The bad news is that even if these technologies do develop, we will still need lots of oil and gasoline to fuel the existing capital stock, and that oil is in the hands of the bad guys. The Saudis and their OPEC allies control the bulk of the world's oil reserves, and use the proceeds of their cartel-based oil sales to fund the spread of radical Islam and jihadism. Hugo Chávez uses the (dwindling) receipts from his increasingly clapped-out oil industry to fund his takeover of Venezuela's private sector and his anti-American activities. Iran's mullahs survive their disastrous economic policies only because they have oil revenues with which to bribe the masses, pay for their nuclear-arms program, and fund international terrorism.

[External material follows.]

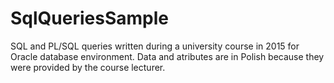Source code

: # SqlQueriesSample
SQL and PL/SQL queries written during a university course in 2015 for Oracle database environment.
Data and atributes are in Polish because they were provided by the course lecturer.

The problem of the unfortunate location of oil reserves can't be solved by research into alternatives to oil, or by conservation; as far ahead as we can see, we will need the bad guys' oil, and Europe will need natural gas from an increasingly bellicose Russia. Both problems can be ameliorated by diversifying sources of supply. Investment in the oil industries of Canada and Mexico certainly seems worthwhile for the United States, as does investment in natural gas pipelines that by-pass Russia for the EU. And maintenance of a military strong enough to guard supply routes and protect the Saudi fields from falling into even worse hands seems essential.